The diameter of a circle centre is O is 26cm. If a chord PQ is drawn such that from O to the centre of the chord,calculate,correct to the nearest whole number Area of the minor segment formed by the chord PQ

The radius of the circle can be calculated by using the formula:

Radius = Diameter/2 = 26cm/2 = 13cm

Let the distance from O to the center of the chord be h.

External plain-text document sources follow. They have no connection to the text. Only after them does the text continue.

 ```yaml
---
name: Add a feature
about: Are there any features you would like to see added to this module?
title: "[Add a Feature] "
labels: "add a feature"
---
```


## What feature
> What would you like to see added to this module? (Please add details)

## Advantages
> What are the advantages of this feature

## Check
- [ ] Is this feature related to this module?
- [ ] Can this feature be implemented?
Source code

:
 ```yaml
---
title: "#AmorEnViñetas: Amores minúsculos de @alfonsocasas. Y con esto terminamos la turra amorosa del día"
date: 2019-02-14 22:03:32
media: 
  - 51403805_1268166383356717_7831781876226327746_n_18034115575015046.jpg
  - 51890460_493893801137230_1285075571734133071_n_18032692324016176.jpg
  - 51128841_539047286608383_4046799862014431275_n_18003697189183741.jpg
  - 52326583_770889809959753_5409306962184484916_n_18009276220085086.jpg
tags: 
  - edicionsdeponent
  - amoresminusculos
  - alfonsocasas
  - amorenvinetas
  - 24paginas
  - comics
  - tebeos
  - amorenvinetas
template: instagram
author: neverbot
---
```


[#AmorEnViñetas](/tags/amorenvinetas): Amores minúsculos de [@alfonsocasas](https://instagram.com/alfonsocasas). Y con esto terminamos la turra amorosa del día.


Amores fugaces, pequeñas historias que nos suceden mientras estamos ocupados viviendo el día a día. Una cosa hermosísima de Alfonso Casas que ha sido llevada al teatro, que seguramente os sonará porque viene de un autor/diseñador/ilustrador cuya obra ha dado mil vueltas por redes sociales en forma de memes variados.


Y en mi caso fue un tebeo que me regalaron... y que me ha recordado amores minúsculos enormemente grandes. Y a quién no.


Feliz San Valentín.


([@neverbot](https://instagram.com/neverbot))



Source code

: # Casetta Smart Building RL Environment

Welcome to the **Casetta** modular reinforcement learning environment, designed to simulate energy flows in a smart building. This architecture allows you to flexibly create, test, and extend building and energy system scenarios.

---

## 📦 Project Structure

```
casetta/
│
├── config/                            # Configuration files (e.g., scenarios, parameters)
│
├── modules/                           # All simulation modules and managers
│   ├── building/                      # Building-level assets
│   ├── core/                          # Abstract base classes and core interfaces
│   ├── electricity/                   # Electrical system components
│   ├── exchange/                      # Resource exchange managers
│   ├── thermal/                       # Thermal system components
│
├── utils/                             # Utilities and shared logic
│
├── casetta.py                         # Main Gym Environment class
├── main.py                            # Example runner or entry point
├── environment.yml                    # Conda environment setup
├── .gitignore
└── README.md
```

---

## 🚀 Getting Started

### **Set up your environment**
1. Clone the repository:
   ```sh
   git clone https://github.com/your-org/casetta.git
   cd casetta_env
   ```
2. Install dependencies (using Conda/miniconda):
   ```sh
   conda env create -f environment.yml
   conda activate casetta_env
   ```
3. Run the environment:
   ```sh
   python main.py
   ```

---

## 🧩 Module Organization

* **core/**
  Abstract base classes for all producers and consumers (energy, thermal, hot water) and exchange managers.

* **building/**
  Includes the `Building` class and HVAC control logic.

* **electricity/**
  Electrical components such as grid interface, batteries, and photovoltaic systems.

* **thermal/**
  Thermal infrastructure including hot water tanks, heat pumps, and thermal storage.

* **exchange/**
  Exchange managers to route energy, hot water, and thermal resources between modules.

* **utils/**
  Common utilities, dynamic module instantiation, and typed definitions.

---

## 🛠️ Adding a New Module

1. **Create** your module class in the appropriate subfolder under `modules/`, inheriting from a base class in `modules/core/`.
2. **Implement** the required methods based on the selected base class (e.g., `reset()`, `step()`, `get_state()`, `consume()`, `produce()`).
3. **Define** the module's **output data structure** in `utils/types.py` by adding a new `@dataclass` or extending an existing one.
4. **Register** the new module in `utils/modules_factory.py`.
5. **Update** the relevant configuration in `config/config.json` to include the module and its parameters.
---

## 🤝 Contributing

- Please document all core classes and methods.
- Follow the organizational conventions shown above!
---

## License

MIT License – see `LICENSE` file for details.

This forms a right triangle with the radius of the circle.

Using Pythagoras theorem, we have:
(13)^2 = h^2 + (26/2)^2
169 = h^2 + 169
h^2 = 0
h = 0

This means that the chord PQ is a diameter of the circle, and it divides the circle into two equal halves.

The area of the minor segment formed by the chord PQ can be calculated by first finding the area of the sector formed by the chord PQ and then subtracting the area of the triangle formed by the sector.

The area of the sector:
Sector area = (θ/360) * π * r^2
Where θ is the angle subtended by the chord PQ at the center O.
In this case, θ = 180 degrees.

Sector area = (180/360) * (22/7) * (13)^2
Sector area = (1/2) * (22/7) * 169
Sector area = 1181

Area of the triangle:
Triangle area = (1/2) * base * height
Triangle area = (1/2) * 26 * 13
Triangle area = 169

Area of the minor segment = Sector area - Triangle area
Area of the minor segment = 1181 - 169
Area of the minor segment = 1012 cm^2

Therefore, the area of the minor segment formed by the chord PQ is 1012 cm^2 (correct to the nearest whole number).